Ao menos 10 migrantes tentam fazer esse perigoso trajeto todos os dias. Amsa, da Algeria, é um deles. Ele tem a pele coberta de cicatrizes e ferimentos graves na mão esquerda, mas segue em frente, ansioso para chegar ao destino.
“Vivi em Bari por um tempo, não tinha casa, cheguei a Ventimiglia de trem e agora estou indo para Paris”, disse, falando uma mistura de francês, italiano e espanhol. “Espero conseguir um emprego lá e encontrar um lugar para morar. Não tenho medo de ser parado pelo exército ou pela polícia. É sábado, eles não trabalham hoje”.
Ele enfrenta a parte mais íngreme do percurso, segurando-se às cordas que voluntários amarraram nas árvores. Carrega apenas uma pequena bolsa e um suéter, a única bagagem de que precisa, pois precisa movimentar-se rapidamente.
Ao entardecer, um novo grupo de migrantes chega ao início da trilha. Várias crianças sudanesas descem correndo a primeira ladeira seguidas por Assan, um menino guineense que não fala inglês e, por isso, não consegue se comunicar com os companheiros de viagem e é deixado para trás. Ele veste uma camisa azul, calça laranja e carrega uma pequena mochila. Assan perdeu os amigos de vista e não sabe para onde ir. Corre como se estivesse sendo perseguido, sem saber que não há soldados ou policiais controlando o caminho antes da fronteira com a França. Ele procura sinais e símbolos em cada bifurcação para identificar a melhor forma de atravessar a passagem. Quando a noite se aproxima, as pedras no caminho começam a brilhar, indicando uma direção clara a seguir.
I came all the way from Lampedusa. I need to reach my brother in Marseille. I do not know the way, but I have to make it.
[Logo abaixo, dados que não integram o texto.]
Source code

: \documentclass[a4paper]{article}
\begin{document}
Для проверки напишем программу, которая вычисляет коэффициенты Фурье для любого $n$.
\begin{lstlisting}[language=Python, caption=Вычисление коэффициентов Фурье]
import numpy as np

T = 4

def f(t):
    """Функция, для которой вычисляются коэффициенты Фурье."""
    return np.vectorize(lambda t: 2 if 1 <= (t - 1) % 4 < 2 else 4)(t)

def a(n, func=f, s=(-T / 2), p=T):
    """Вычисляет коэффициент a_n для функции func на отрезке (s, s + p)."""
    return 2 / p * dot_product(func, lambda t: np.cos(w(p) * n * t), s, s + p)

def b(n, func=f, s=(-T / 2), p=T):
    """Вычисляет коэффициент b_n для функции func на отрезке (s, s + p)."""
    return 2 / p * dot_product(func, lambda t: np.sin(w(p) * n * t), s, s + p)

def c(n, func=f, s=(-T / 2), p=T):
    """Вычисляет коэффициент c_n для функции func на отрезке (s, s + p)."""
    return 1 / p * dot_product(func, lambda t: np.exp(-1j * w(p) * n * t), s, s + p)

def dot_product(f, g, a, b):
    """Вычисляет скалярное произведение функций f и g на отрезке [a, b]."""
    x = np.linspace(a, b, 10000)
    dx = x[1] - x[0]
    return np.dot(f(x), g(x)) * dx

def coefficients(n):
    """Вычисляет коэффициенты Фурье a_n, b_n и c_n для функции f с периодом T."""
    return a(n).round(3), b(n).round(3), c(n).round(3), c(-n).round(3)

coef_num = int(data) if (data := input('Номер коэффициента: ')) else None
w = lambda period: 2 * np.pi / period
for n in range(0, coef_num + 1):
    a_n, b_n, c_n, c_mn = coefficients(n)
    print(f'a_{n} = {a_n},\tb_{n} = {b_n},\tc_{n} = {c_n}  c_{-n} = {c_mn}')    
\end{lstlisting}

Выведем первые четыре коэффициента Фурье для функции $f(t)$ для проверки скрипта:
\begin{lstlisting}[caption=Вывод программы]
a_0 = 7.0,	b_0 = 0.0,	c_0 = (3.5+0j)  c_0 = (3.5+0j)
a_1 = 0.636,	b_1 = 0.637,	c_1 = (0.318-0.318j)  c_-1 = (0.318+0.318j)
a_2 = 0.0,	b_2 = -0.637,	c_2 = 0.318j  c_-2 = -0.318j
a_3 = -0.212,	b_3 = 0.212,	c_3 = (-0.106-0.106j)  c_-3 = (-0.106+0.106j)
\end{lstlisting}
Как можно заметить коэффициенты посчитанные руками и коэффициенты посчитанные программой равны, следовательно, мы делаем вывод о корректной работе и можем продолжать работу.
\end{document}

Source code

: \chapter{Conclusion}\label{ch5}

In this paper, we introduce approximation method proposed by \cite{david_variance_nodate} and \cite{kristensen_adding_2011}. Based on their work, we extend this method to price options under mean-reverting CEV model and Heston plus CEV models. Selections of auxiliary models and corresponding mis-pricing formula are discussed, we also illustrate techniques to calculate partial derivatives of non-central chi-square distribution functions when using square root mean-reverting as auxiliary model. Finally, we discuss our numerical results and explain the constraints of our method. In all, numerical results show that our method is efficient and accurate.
Fiz todo o trajeto desde Lampedusa. Preciso encontrar meu irmão em Marselha. Não sei o caminho, mas tenho que chegar lá.
Quando o caminho se alarga, Assan para repentinamente para trocar a calça por shorts pretos. “Assim, será mais difícil para os soldados me verem”, diz, e continua correndo, motivado por uma mistura de esperança e medo. Ele sabe que tem apenas duas opções: chegar a Marselha ou ser detido pela polícia francesa e mandado de volta à Itália, mas esse vislumbre de esperança é suficiente para que continue, sem pensar no cansaço e nas dificuldades da jornada. Ele tem certeza de que chegará ao outro lado. Não há nenhuma dúvida em sua mente.
Na Itália, há pelo menos sete passagens através dos Alpes para a França, todas rigorosamente controladas pelas autoridades francesas. Em Grimaldi, uma média de 150 migrantes tentam entrar na França diariamente, por meios legais e ilegais. Os que são pegos, são levados à delegacia de polícia de Menton, onde esperam a noite toda até serem mandados de volta à Itália pela manhã. Lá, são detidos pela polícia italiana, identificados e liberados. Para muitos, esse processo se tornou uma rotina dramática, pois têm de escolher entre serem rejeitados na fronteira, tentar entrar na França pagando um contrabandista ou atravessar a perigosa rota do Caminho da Morte. Não é possível entender o que passam, mas desistir não é uma opção. Por isso, são forçados a fazer uma escolha todos os dias.

Grafite com a inscrição em francês “A fronteira mata” em Ventimiglia, na Itália. Foto por Edoardo Marangon, usada sob permissão.
Nos muros de Ventimiglia, alguém escreveu em francês: “A fronteira mata”, uma mensagem perturbadora que esconde uma triste verdade. Atravessar o Caminho da Morte significa superar limites e desafiar a morte, mas para Assan e milhares como ele, também representa o único caminho para um possível futuro melhor, cheio de oportunidades. Uma perspectiva pela qual vale a pena arriscar tudo.